The amount of stubble remaining after grazing is critical year-round and overgrazing can be caustic to the stand itself as well as forage quality. The fall is no exception. Grasses should be grazed or cut o shorter than 3-4 inches going into the fall or winter. Leaving more residue in the fall allows for quicker regrowth in the spring. Grazing below the recommended height would not leave enough surface area for plants to begin growing in spring and could cause winter kill. Conversely, leaving too much above ground growth that will not be grazed of the winter can have negative effects. When snow falls on “too tall” grass, it can cause the structure to collapse and create an environment with little air movement for snow mold to develop. During a winter with little snow cover, grass with too much top growth can readily have moisture wicked out of the plant. While avoiding both extremes of too tall and too short, you might leave grass stubbles at different heights in different paddocks. This would be for areas you are not stockpiling and will based on how you want the operation’s grazing wedge to be set up the following spring.
Late Fall-Winter Grazing
Speaking of stockpiling, how do you begin stockpiling for winter and fall feed? This begins with planning ahead. If you are not adding fall soil amendments, mainly nitrogen, desired paddocks should begin stockpiling rest at the beginning of August (this will vary based on region). When soil amendments like nitrogen are added, stockpiling rest should begin mid-August no ensure that burst of growth does not get too tall going into late fall and winter. Once your forage is stockpiled you can rotate through it making sure to still leave adequate stubble height.

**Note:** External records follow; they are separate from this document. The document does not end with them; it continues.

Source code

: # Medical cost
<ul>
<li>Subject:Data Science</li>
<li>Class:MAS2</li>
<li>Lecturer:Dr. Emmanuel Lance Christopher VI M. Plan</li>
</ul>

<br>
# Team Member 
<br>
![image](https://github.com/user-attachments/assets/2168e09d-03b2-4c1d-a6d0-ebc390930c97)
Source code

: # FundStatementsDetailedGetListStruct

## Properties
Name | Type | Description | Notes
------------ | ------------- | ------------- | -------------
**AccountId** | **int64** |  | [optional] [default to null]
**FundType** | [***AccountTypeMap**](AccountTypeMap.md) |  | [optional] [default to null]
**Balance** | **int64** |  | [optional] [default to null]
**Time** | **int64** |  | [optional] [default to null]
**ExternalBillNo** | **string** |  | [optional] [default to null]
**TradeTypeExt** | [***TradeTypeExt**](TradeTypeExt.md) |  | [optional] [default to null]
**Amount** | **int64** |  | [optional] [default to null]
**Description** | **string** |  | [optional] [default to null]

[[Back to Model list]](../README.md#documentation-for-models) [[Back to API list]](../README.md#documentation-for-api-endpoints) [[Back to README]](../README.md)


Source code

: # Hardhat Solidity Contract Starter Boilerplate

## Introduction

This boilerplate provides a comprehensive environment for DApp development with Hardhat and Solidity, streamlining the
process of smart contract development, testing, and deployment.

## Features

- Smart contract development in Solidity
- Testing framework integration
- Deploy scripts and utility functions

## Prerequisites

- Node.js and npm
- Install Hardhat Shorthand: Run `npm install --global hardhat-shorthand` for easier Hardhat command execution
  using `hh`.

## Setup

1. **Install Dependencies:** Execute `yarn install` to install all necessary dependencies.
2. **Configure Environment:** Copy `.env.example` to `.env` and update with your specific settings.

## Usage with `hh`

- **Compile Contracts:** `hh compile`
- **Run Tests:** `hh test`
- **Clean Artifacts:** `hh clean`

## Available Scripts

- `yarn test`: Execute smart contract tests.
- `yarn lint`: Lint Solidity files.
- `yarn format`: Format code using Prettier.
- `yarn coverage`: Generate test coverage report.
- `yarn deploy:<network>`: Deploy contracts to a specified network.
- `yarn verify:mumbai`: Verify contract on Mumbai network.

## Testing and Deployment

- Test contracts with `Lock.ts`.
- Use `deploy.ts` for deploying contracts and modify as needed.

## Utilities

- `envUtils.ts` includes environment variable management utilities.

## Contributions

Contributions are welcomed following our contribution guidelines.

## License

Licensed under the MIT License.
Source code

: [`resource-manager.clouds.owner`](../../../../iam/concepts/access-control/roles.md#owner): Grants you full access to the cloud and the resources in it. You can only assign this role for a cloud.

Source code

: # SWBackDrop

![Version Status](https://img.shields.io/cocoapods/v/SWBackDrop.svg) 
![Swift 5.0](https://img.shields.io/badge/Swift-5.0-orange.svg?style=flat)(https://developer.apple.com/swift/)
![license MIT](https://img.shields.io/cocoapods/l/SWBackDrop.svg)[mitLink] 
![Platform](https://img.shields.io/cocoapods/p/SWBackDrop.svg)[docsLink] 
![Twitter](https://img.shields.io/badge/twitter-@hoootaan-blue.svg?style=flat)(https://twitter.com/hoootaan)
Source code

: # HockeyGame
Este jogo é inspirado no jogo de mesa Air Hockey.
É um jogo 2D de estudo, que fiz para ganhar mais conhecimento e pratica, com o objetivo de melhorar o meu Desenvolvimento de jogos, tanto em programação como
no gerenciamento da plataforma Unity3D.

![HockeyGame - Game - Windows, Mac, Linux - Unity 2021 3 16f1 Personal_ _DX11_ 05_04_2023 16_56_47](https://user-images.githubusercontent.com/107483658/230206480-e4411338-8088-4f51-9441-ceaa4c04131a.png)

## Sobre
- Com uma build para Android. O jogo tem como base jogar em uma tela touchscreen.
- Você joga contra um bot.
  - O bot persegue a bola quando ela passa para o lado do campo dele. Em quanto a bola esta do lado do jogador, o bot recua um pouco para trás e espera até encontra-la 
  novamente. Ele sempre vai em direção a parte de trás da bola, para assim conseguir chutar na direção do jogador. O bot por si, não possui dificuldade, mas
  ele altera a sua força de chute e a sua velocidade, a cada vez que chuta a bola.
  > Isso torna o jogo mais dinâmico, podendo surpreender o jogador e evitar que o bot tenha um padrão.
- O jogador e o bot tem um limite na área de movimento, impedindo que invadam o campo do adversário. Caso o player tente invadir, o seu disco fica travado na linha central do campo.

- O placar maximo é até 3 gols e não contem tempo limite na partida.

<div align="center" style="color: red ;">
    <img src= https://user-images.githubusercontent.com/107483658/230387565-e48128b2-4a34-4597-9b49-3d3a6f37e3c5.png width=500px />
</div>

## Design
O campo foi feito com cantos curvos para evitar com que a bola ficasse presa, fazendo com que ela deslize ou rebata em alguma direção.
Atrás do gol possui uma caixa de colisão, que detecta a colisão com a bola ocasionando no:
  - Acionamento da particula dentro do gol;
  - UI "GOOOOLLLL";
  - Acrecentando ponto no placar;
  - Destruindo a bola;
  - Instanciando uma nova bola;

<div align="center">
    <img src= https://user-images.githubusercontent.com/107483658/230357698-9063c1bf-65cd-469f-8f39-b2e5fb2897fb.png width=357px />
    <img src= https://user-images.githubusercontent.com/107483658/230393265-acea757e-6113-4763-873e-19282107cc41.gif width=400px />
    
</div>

Fall can be a good time for adding soil amendments to correct or increase anything that your soil tests tell you. If your pasture does need any fertility improvements, these additions can help build root reserves of your grasses preparing them for winter. Manure is safe to be applied in appropriate amounts once plants are dormant. Key word is “dormant.” Barenburg warns that “applying manure on green, non-dormant grass might stimulate growth, causing winter injury” to that new growth during the winter. Keep in mind that in pastures that include legumes, addition of nitrogen can be less of a concern. The legumes will release their fixed nitrogen as some of their top growth is breaking down over the winter. As always, ensure weather and field conditions are correct for making these amendments.
Protect your pastures like the investment they are this fall!